▶ Problem requirements
Set down all of the entries exactly, leaving nothing out.

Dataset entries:
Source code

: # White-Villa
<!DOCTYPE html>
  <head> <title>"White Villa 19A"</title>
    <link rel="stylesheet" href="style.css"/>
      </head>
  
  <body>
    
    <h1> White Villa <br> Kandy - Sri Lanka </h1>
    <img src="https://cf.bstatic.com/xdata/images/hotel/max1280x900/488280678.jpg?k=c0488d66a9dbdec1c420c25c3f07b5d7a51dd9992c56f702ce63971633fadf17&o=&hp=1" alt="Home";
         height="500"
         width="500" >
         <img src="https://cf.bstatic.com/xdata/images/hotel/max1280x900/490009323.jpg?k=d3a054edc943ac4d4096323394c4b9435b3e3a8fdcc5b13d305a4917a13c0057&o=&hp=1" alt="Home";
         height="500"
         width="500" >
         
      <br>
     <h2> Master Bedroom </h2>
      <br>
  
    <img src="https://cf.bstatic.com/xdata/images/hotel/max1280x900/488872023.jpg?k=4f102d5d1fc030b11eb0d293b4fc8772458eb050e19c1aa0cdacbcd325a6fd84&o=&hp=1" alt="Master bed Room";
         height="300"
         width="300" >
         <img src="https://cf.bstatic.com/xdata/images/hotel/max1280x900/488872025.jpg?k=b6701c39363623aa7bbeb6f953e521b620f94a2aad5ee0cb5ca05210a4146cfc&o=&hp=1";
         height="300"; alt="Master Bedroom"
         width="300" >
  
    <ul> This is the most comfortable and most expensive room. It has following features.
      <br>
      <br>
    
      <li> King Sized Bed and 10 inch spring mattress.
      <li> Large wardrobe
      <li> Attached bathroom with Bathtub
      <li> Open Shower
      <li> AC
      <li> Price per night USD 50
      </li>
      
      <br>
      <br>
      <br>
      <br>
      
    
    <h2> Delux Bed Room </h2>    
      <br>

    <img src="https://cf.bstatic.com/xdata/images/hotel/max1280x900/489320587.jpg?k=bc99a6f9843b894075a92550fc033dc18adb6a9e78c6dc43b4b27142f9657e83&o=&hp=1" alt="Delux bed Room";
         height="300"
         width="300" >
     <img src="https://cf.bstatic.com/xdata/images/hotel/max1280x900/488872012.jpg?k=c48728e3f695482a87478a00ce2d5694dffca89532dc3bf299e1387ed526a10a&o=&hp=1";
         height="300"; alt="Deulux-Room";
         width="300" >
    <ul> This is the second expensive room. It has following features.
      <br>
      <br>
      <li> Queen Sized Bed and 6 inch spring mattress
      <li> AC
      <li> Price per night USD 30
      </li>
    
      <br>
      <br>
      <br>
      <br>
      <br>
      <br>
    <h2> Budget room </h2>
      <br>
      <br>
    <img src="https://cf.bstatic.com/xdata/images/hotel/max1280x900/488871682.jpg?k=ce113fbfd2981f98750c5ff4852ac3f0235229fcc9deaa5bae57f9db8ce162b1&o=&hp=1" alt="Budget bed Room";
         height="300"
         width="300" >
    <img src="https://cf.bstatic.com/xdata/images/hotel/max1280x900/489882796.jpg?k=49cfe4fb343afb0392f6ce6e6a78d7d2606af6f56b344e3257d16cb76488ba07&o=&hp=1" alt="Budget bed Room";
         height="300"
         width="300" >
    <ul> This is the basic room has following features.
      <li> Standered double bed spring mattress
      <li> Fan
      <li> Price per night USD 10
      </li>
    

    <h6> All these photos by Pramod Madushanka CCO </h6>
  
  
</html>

▶ Result below
Source code

: # White-Villa
<!DOCTYPE html>
  <head> <title>"White Villa 19A"</title>
    <link rel="stylesheet" href="style.css"/>
      </head>
  
  <body>
    
    <h1> White Villa <br> Kandy - Sri Lanka </h1>
    <img src="https://cf.bstatic.com/xdata/images/hotel/max1280x900/488280678.jpg?k=c0488d66a9dbdec1c420c25c3f07b5d7a51dd9992c56f702ce63971633fadf17&o=&hp=1" alt="Home";
         height="500"
         width="500" >
         <img src="https://cf.bstatic.com/xdata/images/hotel/max1280x900/490009323.jpg?k=d3a054edc943ac4d4096323394c4b9435b3e3a8fdcc5b13d305a4917a13c0057&o=&hp=1" alt="Home";
         height="500"
         width="500" >
         
      <br>
     <h2> Master Bedroom </h2>
      <br>
  
    <img src="https://cf.bstatic.com/xdata/images/hotel/max1280x900/488872023.jpg?k=4f102d5d1fc030b11eb0d293b4fc8772458eb050e19c1aa0cdacbcd325a6fd84&o=&hp=1" alt="Master bed Room";
         height="300"
         width="300" >
         <img src="https://cf.bstatic.com/xdata/images/hotel/max1280x900/488872025.jpg?k=b6701c39363623aa7bbeb6f953e521b620f94a2aad5ee0cb5ca05210a4146cfc&o=&hp=1";
         height="300"; alt="Master Bedroom"
         width="300" >
  
    <ul> This is the most comfortable and most expensive room. It has following features.
      <br>
      <br>
    
      <li> King Sized Bed and 10 inch spring mattress.
      <li> Large wardrobe
      <li> Attached bathroom with Bathtub
      <li> Open Shower
      <li> AC
      <li> Price per night USD 50
      </li>
      
      <br>
      <br>
      <br>
      <br>
      
    
    <h2> Delux Bed Room </h2>    
      <br>

    <img src="https://cf.bstatic.com/xdata/images/hotel/max1280x900/489320587.jpg?k=bc99a6f9843b894075a92550fc033dc18adb6a9e78c6dc43b4b27142f9657e83&o=&hp=1" alt="Delux bed Room";
         height="300"
         width="300" >
     <img src="https://cf.bstatic.com/xdata/images/hotel/max1280x900/488872012.jpg?k=c48728e3f695482a87478a00ce2d5694dffca89532dc3bf299e1387ed526a10a&o=&hp=1";
         height="300"; alt="Deulux-Room";
         width="300" >
    <ul> This is the second expensive room. It has following features.
      <br>
      <br>
      <li> Queen Sized Bed and 6 inch spring mattress
      <li> AC
      <li> Price per night USD 30
      </li>
    
      <br>
      <br>
      <br>
      <br>
      <br>
      <br>
    <h2> Budget room </h2>
      <br>
      <br>
    <img src="https://cf.bstatic.com/xdata/images/hotel/max1280x900/488871682.jpg?k=ce113fbfd2981f98750c5ff4852ac3f0235229fcc9deaa5bae57f9db8ce162b1&o=&hp=1" alt="Budget bed Room";
         height="300"
         width="300" >
    <img src="https://cf.bstatic.com/xdata/images/hotel/max1280x900/489882796.jpg?k=49cfe4fb343afb0392f6ce6e6a78d7d2606af6f56b344e3257d16cb76488ba07&o=&hp=1" alt="Budget bed Room";
         height="300"
         width="300" >
    <ul> This is the basic room has following features.
      <li> Standered double bed spring mattress
      <li> Fan
      <li> Price per night USD 10
      </li>
    

    <h6> All these photos by Pramod Madushanka CCO </h6>
  
  
</html>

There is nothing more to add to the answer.